Opened 6 years ago

Closed 6 years ago

#4879 closed enhancement (fixed)

clang optimizations for large models

Reported by: casella Owned by: sjoelund.se
Priority: high Milestone: 1.13.0
Component: Code Generation Version:
Keywords: Cc: wbraun

Description

A few weeks ago the default optimization level for clang compilation was changed from -O0 to -Os. This has a positive impact on simulation time, because the code is optimized for size and better fits the CPU cache, reducing the cache miss overhead. On the other hand, it increases the C-code compilation time.

Most of the models of the MSL only take a few seconds for C compilation also with -Os, and a few of them which have fairly large simulation times benefit a lot from that, e.g., EngineV6 or BranchingDynamicPipes.

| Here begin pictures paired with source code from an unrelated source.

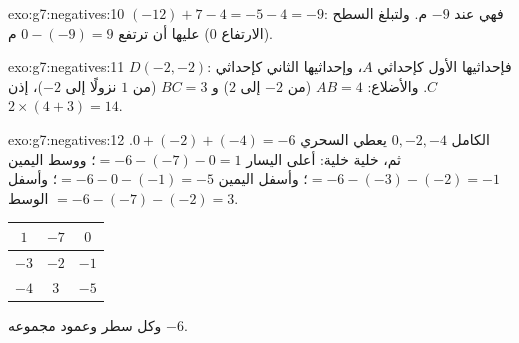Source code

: \begin{solution}{exo:g7:negatives:10}
$(-12) + 7 - 4 = -5 - 4 = -9$: فهي عند $-9$ م. ولتبلغ السطح
(الارتفاع $0$) عليها أن ترتفع $0 - (-9) = 9$ م.
\end{solution}

\begin{solution}{exo:g7:negatives:11}
$D(-2, -2)$: فإحداثيها الأول كإحداثي $A$، وإحداثيها الثاني كإحداثي
$C$. والأضلاع: $AB = 4$ (من $-2$ إلى $2$) و $BC = 3$ (من $1$ نزولًا إلى
$-2$)، إذن  $2 \times (4 + 3) = 14$.
\end{solution}

\begin{solution}{exo:g7:negatives:12}
 الكامل $0, -2, -4$ يعطي  السحري
$0 + (-2) + (-4) = -6$. ثم، خلية خلية:
أعلى اليسار $= -6 - (-7) - 0 = 1$؛ ووسط اليمين $= -6 - (-3) - (-2) =
-1$؛ وأسفل اليمين $= -6 - 0 - (-1) = -5$؛ وأسفل الوسط
$= -6 - (-7) - (-2) = 3$.
\begin{center}
\renewcommand{\arraystretch}{1.4}
\begin{tabular}{|c|c|c|}
\hline
$1$ & $-7$ & $0$ \\
\hline
$-3$ & $-2$ & $-1$ \\
\hline
$-4$ & $3$ & $-5$ \\
\hline
\end{tabular}
\end{center}
وكل سطر وعمود  مجموعه $-6$.
\end{solution}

On the other hand, the impact on many larger models, such as those in the ScalableTestSuite, in definitely unfavourable. In that library, the average effect is that the simulation time is rduced by 20-50%, but the C compilation time is increased 4X, and the latter is usually one or more orders of magnitude larger.

For example, if you compare the performance before and after the change,
the largest models DistributionSystemModelica_N_112_M_112 and DistributionSystemModelicaActiveLoads_N_80_M_80 jumped from 130 and 80 s to 590 and 260 s, while the reduction in simulation times was only a few seconds. That is clearly sub-optimal.

In general what is the best choice depends on the specific use case.

I guess the optimal solution would probably be to apply -Os to all parts that are executed during simulation, while applying -O0 to all initialization-related code, which usually takes a neglibile fraction of the simulation time.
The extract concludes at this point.